Питер Терпи
– ..и не получилось, представляешь, не получилось! – возмущался пиццер, раскатывая тесто.
– Да ладно, может, оно и не надо тебе, – успокоил Корней.
Уже почти никого из гостей, разошлись предпоследние пьяницы, и в зал вошла она – девочка. Хостес встретил её, предложил сесть за любой столик. Она выбрала тот, что стоял в самом центре.
– Меня зовут Корней, сегодня я буду вашим официантом, – сказал молодой человек, присаживаясь напротив неё. – Может, вы сразу готовы заказать напитки?
– У вас все официанты такие невежливые, – возмутилась девочка, – садятся вот так вот к посетителям и думают, что им всё можно?
– Извините, у нас так заведено. Могу встать.
– Ладно, уж потерплю. Если нальёшь. Водки. С апельсиновым соком.
Конечно, на вид ей было ни разу даже не восемнадцать, но чёрт дёрнул и Корней пробил ей столько водки, сколько она смогла выпить. Девочка сидела среди пустых идеально прибранных столов в красно-белую клетку, над ней висело долблёное каноэ. Девочка кивала в такт тихо-тихо игравшей «Невесте» группы «Мумий Тролль».
Круглое лицо, алая помада, неровно нарисованные стрелки на ресницах, голубые глаза, кажущиеся неестественно большими, чёрная майка с вырезом, чёрно-белая заколка с Микки Маусом, тугая юбка, белоснежная кожа и кукольные ножки-спицы, обтянутые шерстяными серыми чулками. Девочка как будто и не знала, как принарядиться, и решила выстрелить из всех пушек.
Усталый Корней, принимая очередной заказ девочки, садился напротив, показательно доставал блокнот и не записывал в нём ничего. Девочка неизменно произносила: «Водка и апельсиновый сок отдельно».
Веня, друг Корнея, работавший с ним в одну смену, проходя мимо девочки, всё время ухмылялся и за её спиной Корнею беззвучно проговаривал «налимонилась», сочувственно склоняя голову.
Без четверти ноль-ноль. Ресторан закрывается ровно в двенадцать. А девочка и не собиралась уходить. Она водила кончиком языка по верхним зубам, чуть раскрывая губы, смотрела в телефон и всё строчила кому-то сообщение за сообщением. Периодически отвлекалась, чтобы сделать глоток. У неё зазвонил телефон: один раз, второй, третий. Она всё хмурилась и сбрасывала. И вот снова ей кто-то позвонил, она улыбнулась и взяла всё-таки трубку, говорила громко, смеялась ещё громче, накручивая на пальчик единственную окрашенную в ядовито-зелёный прядь волос.
Корней снова подсел к девочке и спросил нетерпеливо:
– Мы скоро закрываемся.
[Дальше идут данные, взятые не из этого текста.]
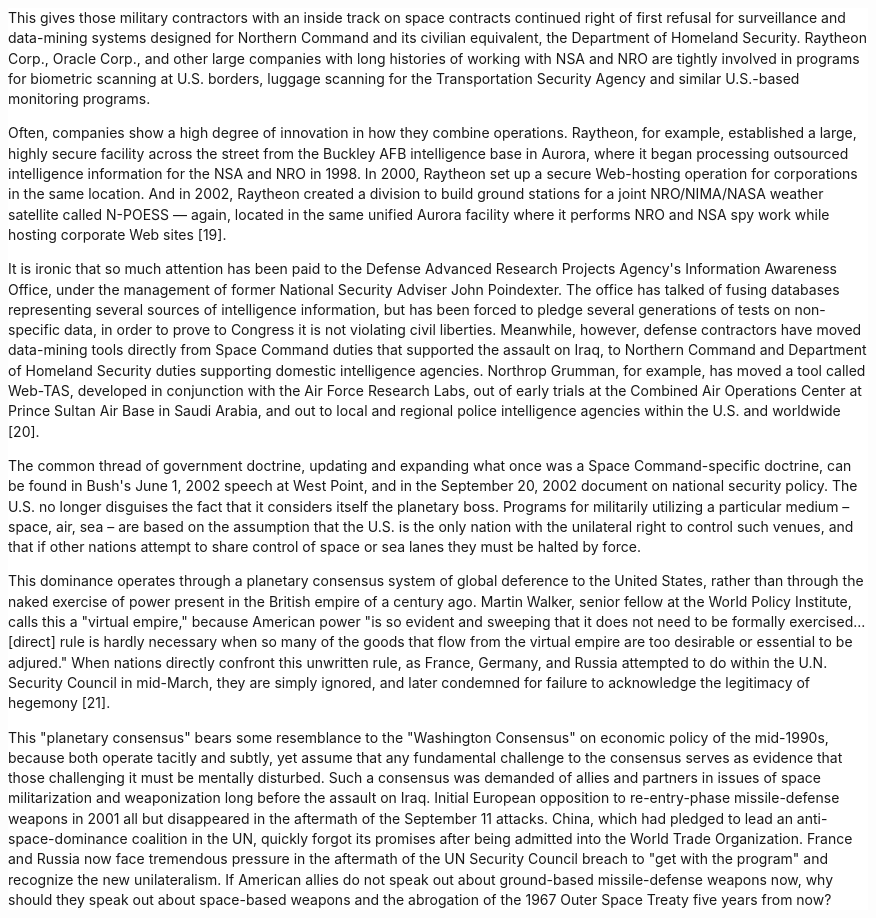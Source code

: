 This gives those military contractors with an inside track on space contracts continued right of first refusal for surveillance and data-mining systems designed for Northern Command and its civilian equivalent, the Department of Homeland Security. Raytheon Corp., Oracle Corp., and other large companies with long histories of working with NSA and NRO are tightly involved in programs for biometric scanning at U.S. borders, luggage scanning for the Transportation Security Agency and similar U.S.-based monitoring programs.

Often, companies show a high degree of innovation in how they combine operations. Raytheon, for example, established a large, highly secure facility across the street from the Buckley AFB intelligence base in Aurora, where it began processing outsourced intelligence information for the NSA and NRO in 1998. In 2000, Raytheon set up a secure Web-hosting operation for corporations in the same location. And in 2002, Raytheon created a division to build ground stations for a joint NRO/NIMA/NASA weather satellite called N-POESS — again, located in the same unified Aurora facility where it performs NRO and NSA spy work while hosting corporate Web sites [19].

It is ironic that so much attention has been paid to the Defense Advanced Research Projects Agency's Information Awareness Office, under the management of former National Security Adviser John Poindexter. The office has talked of fusing databases representing several sources of intelligence information, but has been forced to pledge several generations of tests on non-specific data, in order to prove to Congress it is not violating civil liberties. Meanwhile, however, defense contractors have moved data-mining tools directly from Space Command duties that supported the assault on Iraq, to Northern Command and Department of Homeland Security duties supporting domestic intelligence agencies. Northrop Grumman, for example, has moved a tool called Web-TAS, developed in conjunction with the Air Force Research Labs, out of early trials at the Combined Air Operations Center at Prince Sultan Air Base in Saudi Arabia, and out to local and regional police intelligence agencies within the U.S. and worldwide [20].

The common thread of government doctrine, updating and expanding what once was a Space Command-specific doctrine, can be found in Bush's June 1, 2002 speech at West Point, and in the September 20, 2002 document on national security policy. The U.S. no longer disguises the fact that it considers itself the planetary boss. Programs for militarily utilizing a particular medium – space, air, sea – are based on the assumption that the U.S. is the only nation with the unilateral right to control such venues, and that if other nations attempt to share control of space or sea lanes they must be halted by force.

This dominance operates through a planetary consensus system of global deference to the United States, rather than through the naked exercise of power present in the British empire of a century ago. Martin Walker, senior fellow at the World Policy Institute, calls this a "virtual empire," because American power "is so evident and sweeping that it does not need to be formally exercised... [direct] rule is hardly necessary when so many of the goods that flow from the virtual empire are too desirable or essential to be adjured." When nations directly confront this unwritten rule, as France, Germany, and Russia attempted to do within the U.N. Security Council in mid-March, they are simply ignored, and later condemned for failure to acknowledge the legitimacy of hegemony [21].

This "planetary consensus" bears some resemblance to the "Washington Consensus" on economic policy of the mid-1990s, because both operate tacitly and subtly, yet assume that any fundamental challenge to the consensus serves as evidence that those challenging it must be mentally disturbed. Such a consensus was demanded of allies and partners in issues of space militarization and weaponization long before the assault on Iraq. Initial European opposition to re-entry-phase missile-defense weapons in 2001 all but disappeared in the aftermath of the September 11 attacks. China, which had pledged to lead an anti-space-dominance coalition in the UN, quickly forgot its promises after being admitted into the World Trade Organization. France and Russia now face tremendous pressure in the aftermath of the UN Security Council breach to "get with the program" and recognize the new unilateralism. If American allies do not speak out about ground-based missile-defense weapons now, why should they speak out about space-based weapons and the abrogation of the 1967 Outer Space Treaty five years from now?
Я могу принести вам счёт?
– Что за фамильярность, почему ты меня выгоняешь?
– Касса закрывается, а ты у нас последний гость. – Ладно. Принеси последнюю водку. Вот деньги, – девочка швырнула на стол четыре оранжевых бумажки.
– Тут на неделю хватит, чтобы до поросячьего визга, – заметил Корней, взяв одну бумажку. – Остальное спрячь, девочка.
– Как ваше имя, сударыня? – спросил вдруг подошедший Веня.
– У девочки нет имени, – ответила девочка.
Веня рассмеялся:
– Хорошо-хорошо, но если хочется продолжения банкета – можем предложить отъехать в прекрасное пристанище для юных дев и их кавалеров.
– Это ужасно и мерзко, как тебе не стыдно, – выдавила из себя девочка, но, запнувшись, бодро произнесла, – а давай!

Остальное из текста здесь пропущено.